Given the potential consequences of missed or underevaluated IDA and the complexities of test interpretation, clinicians may benefit from tools within the electronic health record to help improve diagnosis and reduce medical errors. For example, instead of displaying individual laboratory values in isolation, a computer-assisted diagnostic tool could be developed to display an individualized interpretation of the most likely cause of anemia in a patient. This would allow for more precise interpretation of laboratory studies for individuals, such as interpreting iron studies for a patient with inflammation. In addition, automated “trigger tools,” or detection algorithms for abnormal laboratory patterns, may help identify cases of new-onset anemia that had been potentially missed by busy clinicians.5 After abnormalities are identified by these tools, a common set of clinical actions could be presented (eg, for ordering endoscopic testing) to help facilitate obtainment of appropriate tests and minimize additional tasks for clinicians.

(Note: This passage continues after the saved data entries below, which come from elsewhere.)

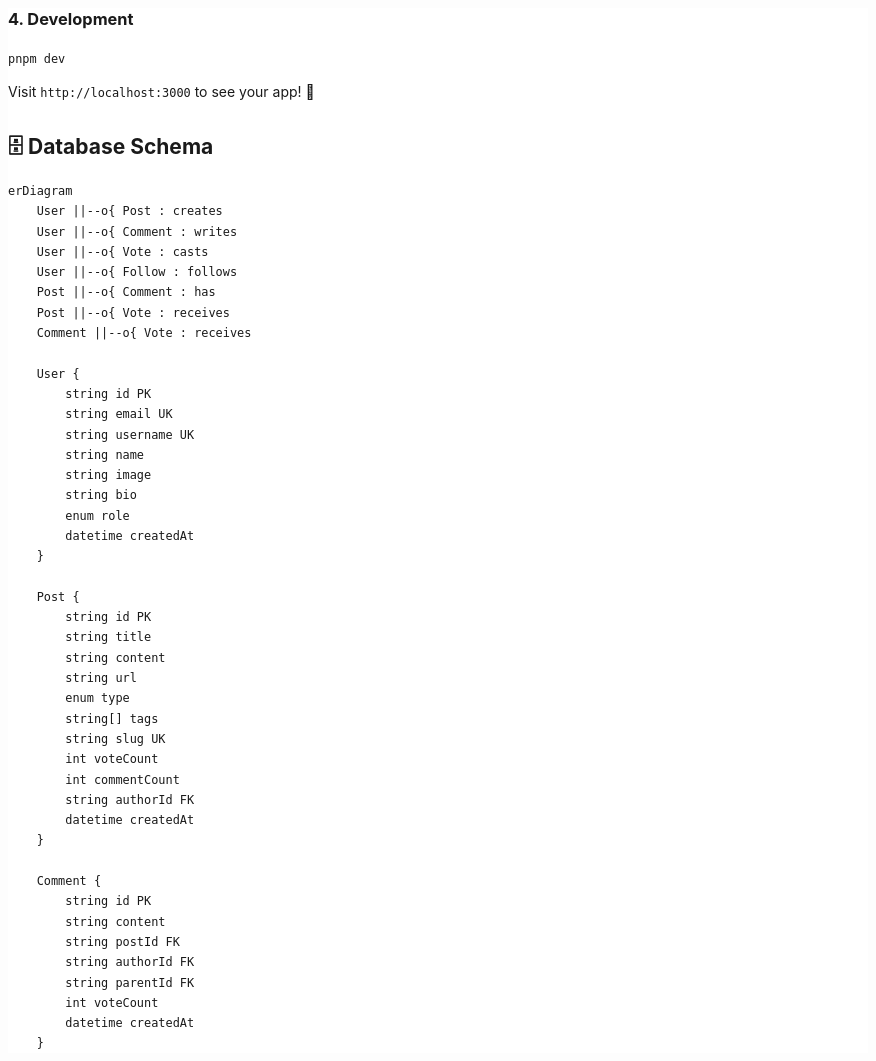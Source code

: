 ### 4. Development
```bash
pnpm dev
```

Visit `http://localhost:3000` to see your app! 🎉

## 🗄️ Database Schema

```mermaid
erDiagram
    User ||--o{ Post : creates
    User ||--o{ Comment : writes
    User ||--o{ Vote : casts
    User ||--o{ Follow : follows
    Post ||--o{ Comment : has
    Post ||--o{ Vote : receives
    Comment ||--o{ Vote : receives
    
    User {
        string id PK
        string email UK
        string username UK
        string name
        string image
        string bio
        enum role
        datetime createdAt
    }
    
    Post {
        string id PK
        string title
        string content
        string url
        enum type
        string[] tags
        string slug UK
        int voteCount
        int commentCount
        string authorId FK
        datetime createdAt
    }
    
    Comment {
        string id PK
        string content
        string postId FK
        string authorId FK
        string parentId FK
        int voteCount
        datetime createdAt
    }
```
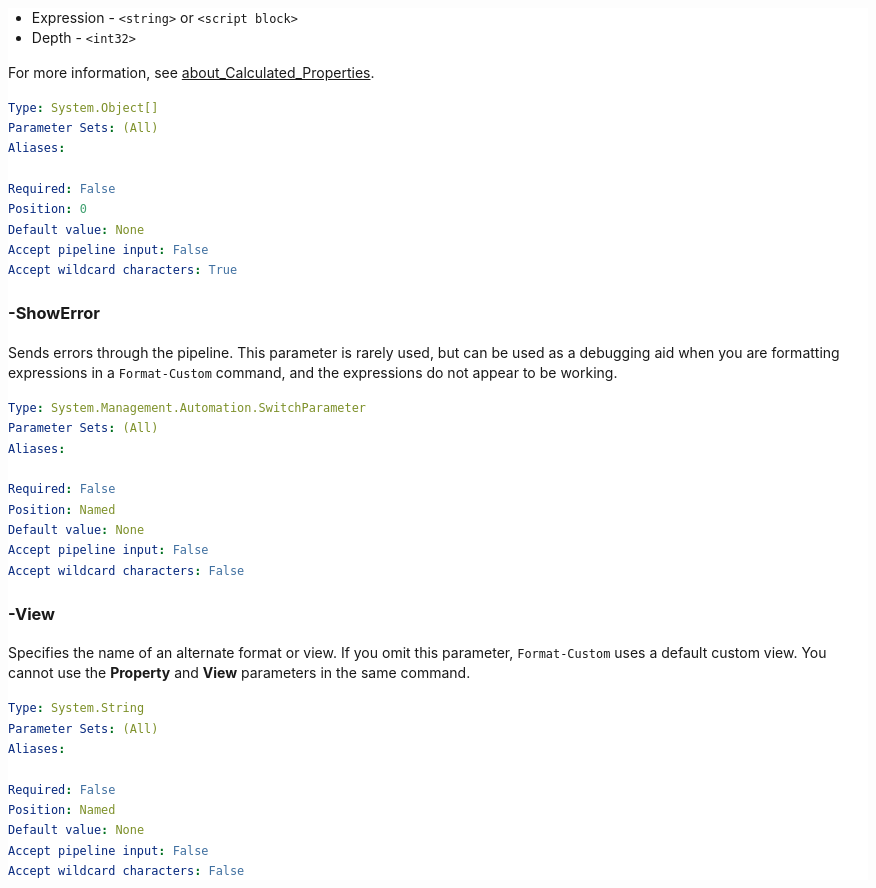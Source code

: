 - Expression - `<string>` or `<script block>`
- Depth - `<int32>`

For more information, see
[about_Calculated_Properties](../Microsoft.PowerShell.Core/About/about_Calculated_Properties.md).

```yaml
Type: System.Object[]
Parameter Sets: (All)
Aliases:

Required: False
Position: 0
Default value: None
Accept pipeline input: False
Accept wildcard characters: True
```

### -ShowError

Sends errors through the pipeline. This parameter is rarely used, but can be used as a debugging aid
when you are formatting expressions in a `Format-Custom` command, and the expressions do not appear
to be working.

```yaml
Type: System.Management.Automation.SwitchParameter
Parameter Sets: (All)
Aliases:

Required: False
Position: Named
Default value: None
Accept pipeline input: False
Accept wildcard characters: False
```

### -View

Specifies the name of an alternate format or view. If you omit this parameter, `Format-Custom`
uses a default custom view. You cannot use the **Property** and **View** parameters in the same
command.

```yaml
Type: System.String
Parameter Sets: (All)
Aliases:

Required: False
Position: Named
Default value: None
Accept pipeline input: False
Accept wildcard characters: False
```

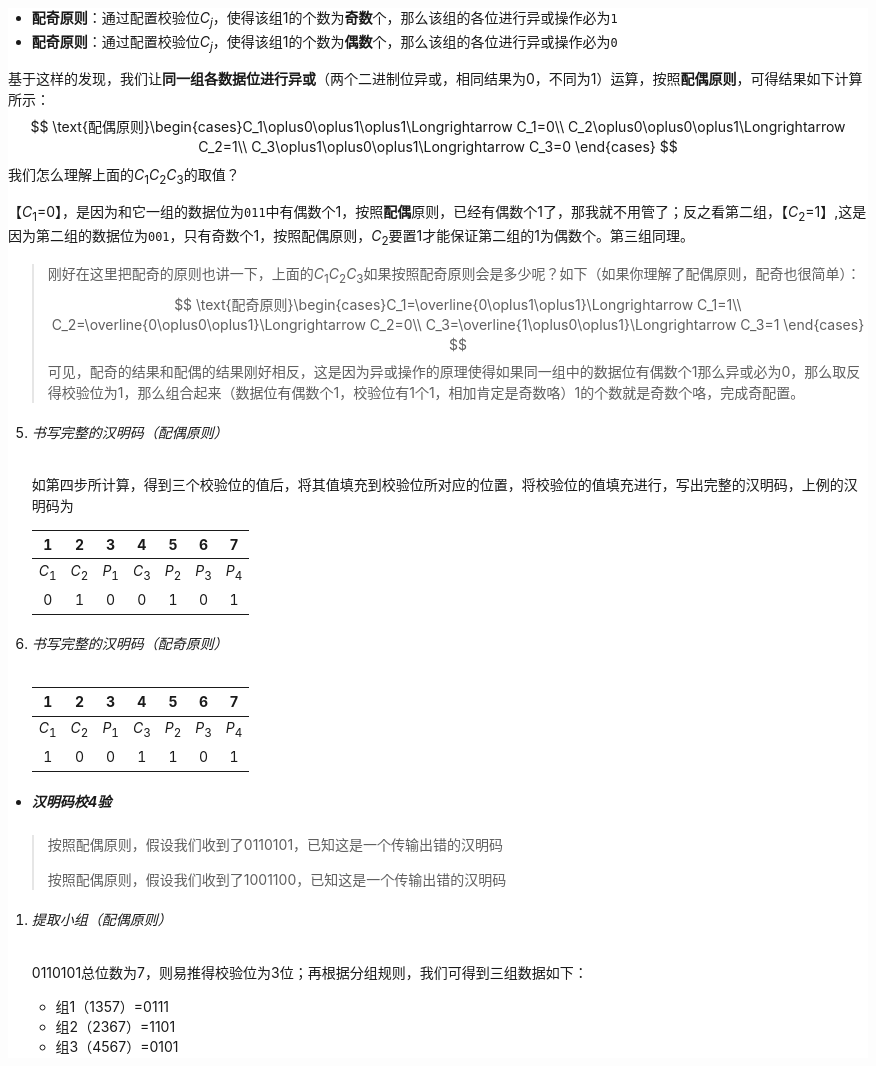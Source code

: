    - **配奇原则**：通过配置校验位$C_j$，使得该组1的个数为**奇数**个，那么该组的各位进行异或操作必为`1`
   - **配奇原则**：通过配置校验位$C_j$，使得该组1的个数为**偶数**个，那么该组的各位进行异或操作必为`0`

   基于这样的发现，我们让**同一组各数据位进行异或**（两个二进制位异或，相同结果为0，不同为1）运算，按照**配偶原则**，可得结果如下计算所示：
   $$
   \text{配偶原则}\begin{cases}C_1\oplus0\oplus1\oplus1\Longrightarrow C_1=0\\
   C_2\oplus0\oplus0\oplus1\Longrightarrow C_2=1\\
   C_3\oplus1\oplus0\oplus1\Longrightarrow C_3=0
   \end{cases}
   $$
   我们怎么理解上面的$C_1 C_2C_3$的取值？

   【$C_1$=0】，是因为和它一组的数据位为`011`中有偶数个1，按照**配偶**原则，已经有偶数个1了，那我就不用管了；反之看第二组，【$C_2$=1】,这是因为第二组的数据位为`001`，只有奇数个1，按照配偶原则，$C_2$要置1才能保证第二组的1为偶数个。第三组同理。

   > 刚好在这里把配奇的原则也讲一下，上面的$C_1 C_2C_3$如果按照配奇原则会是多少呢？如下（如果你理解了配偶原则，配奇也很简单）：
   > $$
   > \text{配奇原则}\begin{cases}C_1=\overline{0\oplus1\oplus1}\Longrightarrow C_1=1\\
   > C_2=\overline{0\oplus0\oplus1}\Longrightarrow C_2=0\\
   > C_3=\overline{1\oplus0\oplus1}\Longrightarrow C_3=1
   > \end{cases}
   > $$
   > 可见，配奇的结果和配偶的结果刚好相反，这是因为异或操作的原理使得如果同一组中的数据位有偶数个1那么异或必为0，那么取反得校验位为1，那么组合起来（数据位有偶数个1，校验位有1个1，相加肯定是奇数咯）1的个数就是奇数个咯，完成奇配置。

5. ###### 书写完整的汉明码（配偶原则）

   如第四步所计算，得到三个校验位的值后，将其值填充到校验位所对应的位置，将校验位的值填充进行，写出完整的汉明码，上例的汉明码为

   |   1   |   2   |   3   |   4   |   5   |   6   |   7   |
   | :---: | :---: | :---: | :---: | :---: | :---: | :---: |
   | $C_1$ | $C_2$ | $P_1$ | $C_3$ | $P_2$ | $P_3$ | $P_4$ |
   |   0   |   1   |   0   |   0   |   1   |   0   |   1   |

6. ###### 书写完整的汉明码（配奇原则）

   |   1   |   2   |   3   |   4   |   5   |   6   |   7   |
   | :---: | :---: | :---: | :---: | :---: | :---: | :---: |
   | $C_1$ | $C_2$ | $P_1$ | $C_3$ | $P_2$ | $P_3$ | $P_4$ |
   |   1   |   0   |   0   |   1   |   1   |   0   |   1   |

- ##### 汉明码校4验

> 按照配偶原则，假设我们收到了0110101，已知这是一个传输出错的汉明码
>
> 按照配偶原则，假设我们收到了1001100，已知这是一个传输出错的汉明码

1. ###### 提取小组（配偶原则）

   0110101总位数为7，则易推得校验位为3位；再根据分组规则，我们可得到三组数据如下：

   - 组1（1357）=0111
   - 组2（2367）=1101
   - 组3（4567）=0101
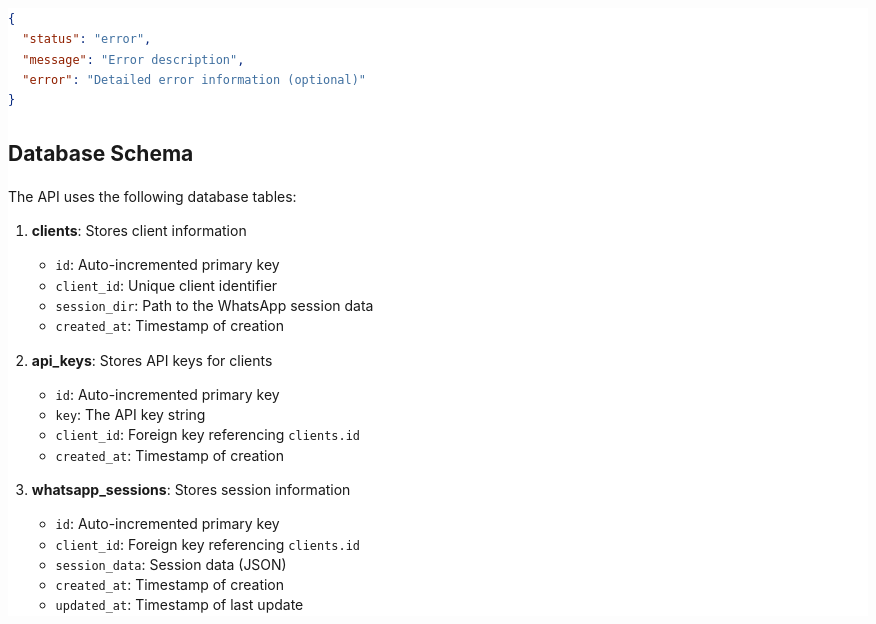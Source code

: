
 ```json
{
  "status": "error",
  "message": "Error description",
  "error": "Detailed error information (optional)"
}
```

## Database Schema

The API uses the following database tables:

1. **clients**: Stores client information
   - `id`: Auto-incremented primary key
   - `client_id`: Unique client identifier
   - `session_dir`: Path to the WhatsApp session data
   - `created_at`: Timestamp of creation

2. **api_keys**: Stores API keys for clients
   - `id`: Auto-incremented primary key
   - `key`: The API key string
   - `client_id`: Foreign key referencing `clients.id`
   - `created_at`: Timestamp of creation

3. **whatsapp_sessions**: Stores session information
   - `id`: Auto-incremented primary key
   - `client_id`: Foreign key referencing `clients.id`
   - `session_data`: Session data (JSON)
   - `created_at`: Timestamp of creation
   - `updated_at`: Timestamp of last update
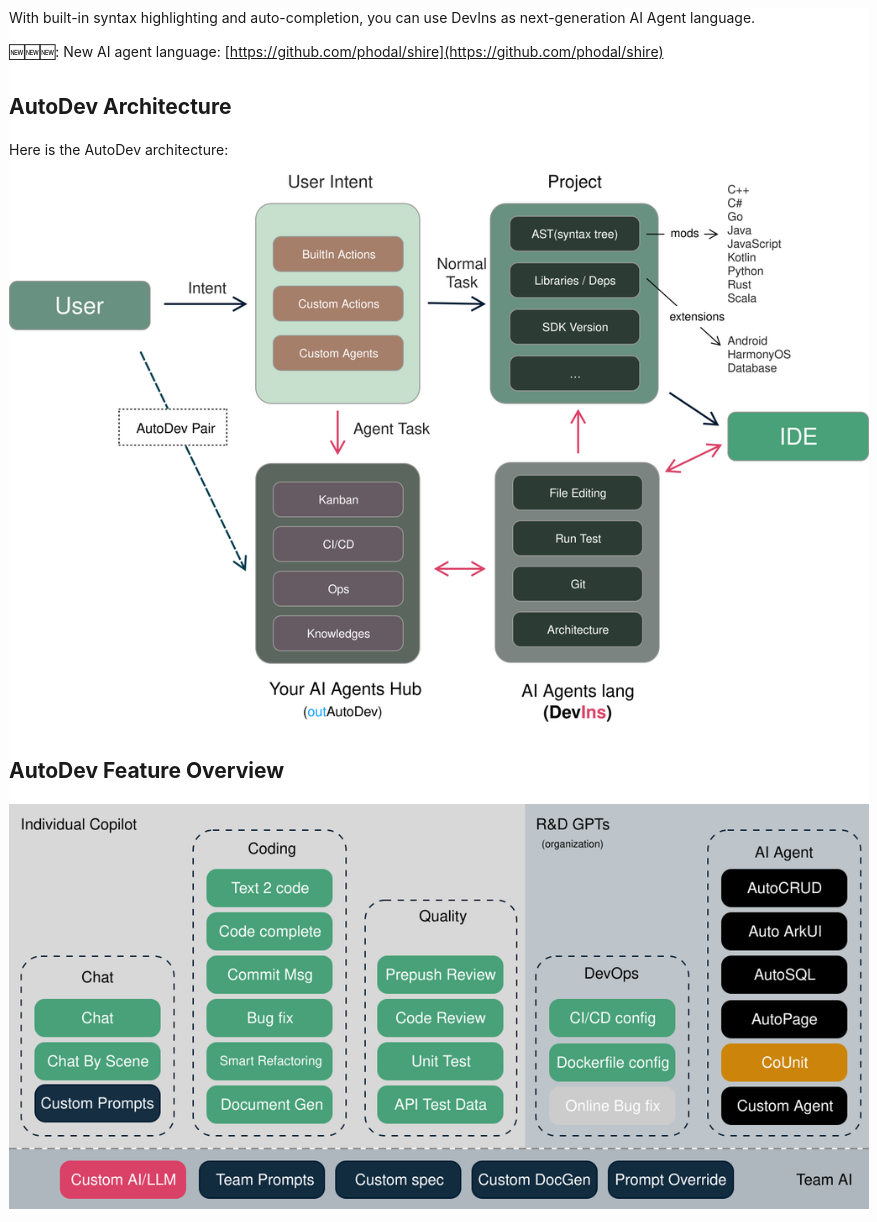 With built-in syntax highlighting and auto-completion, you can use DevIns as next-generation AI Agent language.

🆕🆕🆕: New AI agent language: [https://github.com/phodal/shire](https://github.com/phodal/shire)

## AutoDev Architecture

Here is the AutoDev architecture:

![](docs/autodev-arch.svg)

## AutoDev Feature Overview

<p align="center">
  <img src="docs/autodev-overview.svg" width="100%" height="100%"  alt="Overview" />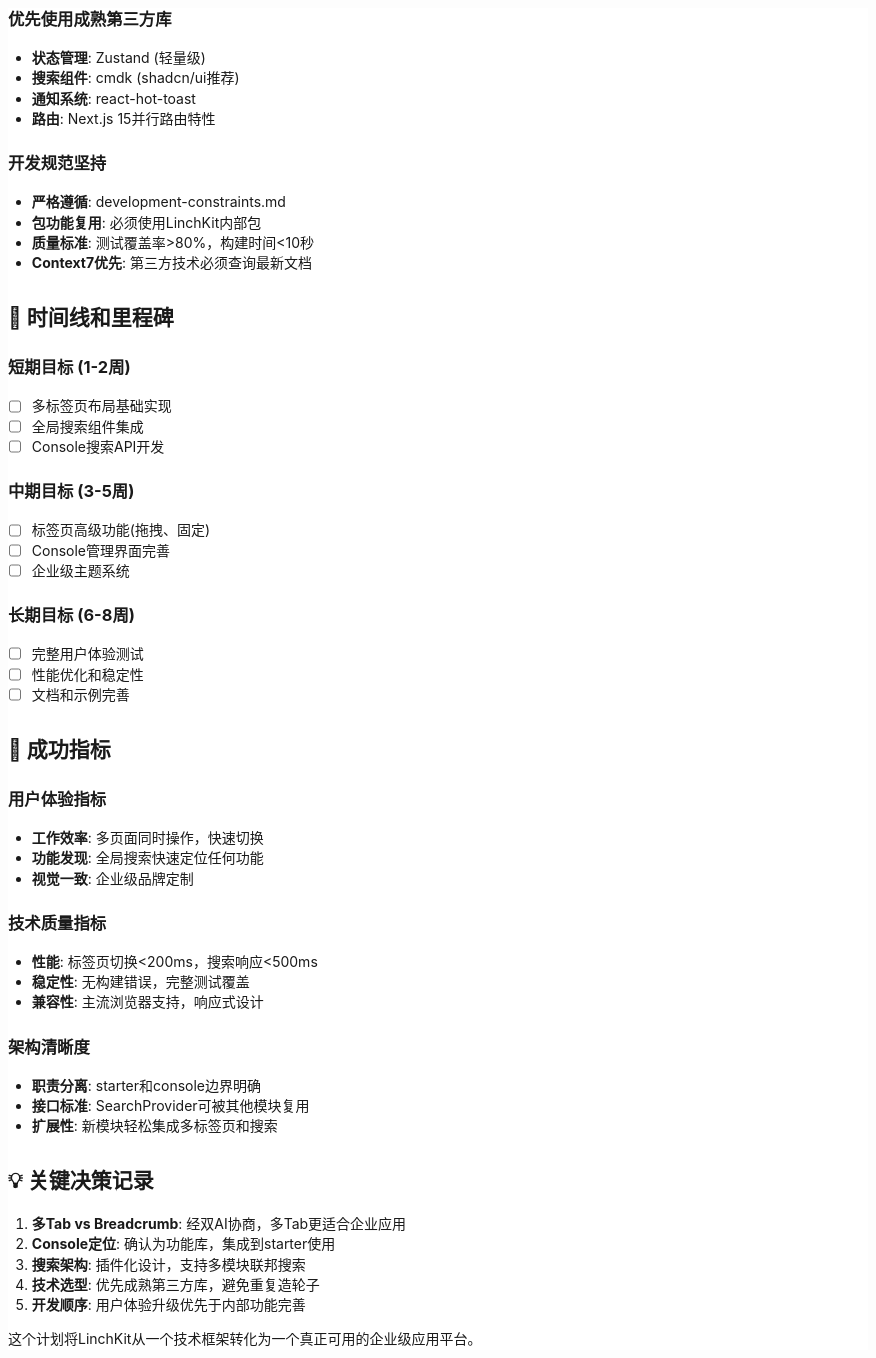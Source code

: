 ### 优先使用成熟第三方库
- **状态管理**: Zustand (轻量级)
- **搜索组件**: cmdk (shadcn/ui推荐)
- **通知系统**: react-hot-toast
- **路由**: Next.js 15并行路由特性

### 开发规范坚持
- **严格遵循**: development-constraints.md
- **包功能复用**: 必须使用LinchKit内部包
- **质量标准**: 测试覆盖率>80%，构建时间<10秒
- **Context7优先**: 第三方技术必须查询最新文档

## 📅 时间线和里程碑

### 短期目标 (1-2周)
- [ ] 多标签页布局基础实现
- [ ] 全局搜索组件集成
- [ ] Console搜索API开发

### 中期目标 (3-5周)
- [ ] 标签页高级功能(拖拽、固定)
- [ ] Console管理界面完善
- [ ] 企业级主题系统

### 长期目标 (6-8周)
- [ ] 完整用户体验测试
- [ ] 性能优化和稳定性
- [ ] 文档和示例完善

## 🎯 成功指标

### 用户体验指标
- **工作效率**: 多页面同时操作，快速切换
- **功能发现**: 全局搜索快速定位任何功能
- **视觉一致**: 企业级品牌定制

### 技术质量指标
- **性能**: 标签页切换<200ms，搜索响应<500ms
- **稳定性**: 无构建错误，完整测试覆盖
- **兼容性**: 主流浏览器支持，响应式设计

### 架构清晰度
- **职责分离**: starter和console边界明确
- **接口标准**: SearchProvider可被其他模块复用
- **扩展性**: 新模块轻松集成多标签页和搜索

## 💡 关键决策记录

1. **多Tab vs Breadcrumb**: 经双AI协商，多Tab更适合企业应用
2. **Console定位**: 确认为功能库，集成到starter使用
3. **搜索架构**: 插件化设计，支持多模块联邦搜索
4. **技术选型**: 优先成熟第三方库，避免重复造轮子
5. **开发顺序**: 用户体验升级优先于内部功能完善

这个计划将LinchKit从一个技术框架转化为一个真正可用的企业级应用平台。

Reducing unnecessary CBC ordering through education or displaying cost of the laboratory testing alone is unlikely to be sufficient,40 but a multilevel intervention incorporating education, price information, feedback, and financial incentives has demonstrated success in an inpatient setting.41
Limitations
This study has limitations. Respondents may have answered questions based on what they believed was the correct evidence-based practice rather than what was reflective of their actual clinical practice, potentially introducing response bias. Other limitations include the possibility that participants in the ACP Insiders Panel were more engaged with the organization and thus more aware of current evidence-based practices. Both of these biases would suggest that the knowledge gaps identified in our study are underestimates of those seen in actual practice. The results may not apply to other professionals who provide primary care, such as family medicine physicians or advanced practice physicians. A potential for nonresponse bias exists, and those who did not respond may have been less knowledgeable about the topic or may have differed in other ways related to the outcomes of interest. However, we attempted to mitigate this bias through systematic efforts to increase responses. In addition, we analyzed available demographic data for respondents and nonrespondents and found no significant differences in age, geographic location, or career stage; however, respondents were more likely to be White and male than were nonrespondents. Survey methods may not be as well suited for the study of actual practice behaviors as other methods. However, our survey allowed us to indirectly assess physician knowledge and behavior with uniform, ideal clinical scenarios, which is not possible when secondary data are used.
Conclusions
In this survey study, PCPs’ self-reported testing practices for anemia suggest overuse of screening laboratory tests, misinterpretation of iron studies, and underuse of bidirectional endoscopy in evaluation of new-onset IDA. These findings suggest that IDA, a common clinical condition and early sign of GI malignant neoplasm, is not uniformly understood, approached, and managed by practicing physicians in the US. Given the potential association with GI cancers and the increasing incidence of colorectal cancer in younger adults, thorough evaluation of IDA is important for preventing delays in diagnosis.3,4,9 Further work should inform the design and implementation of tools to improve diagnostic evaluation of IDA and reduce the risk of potential diagnostic errors.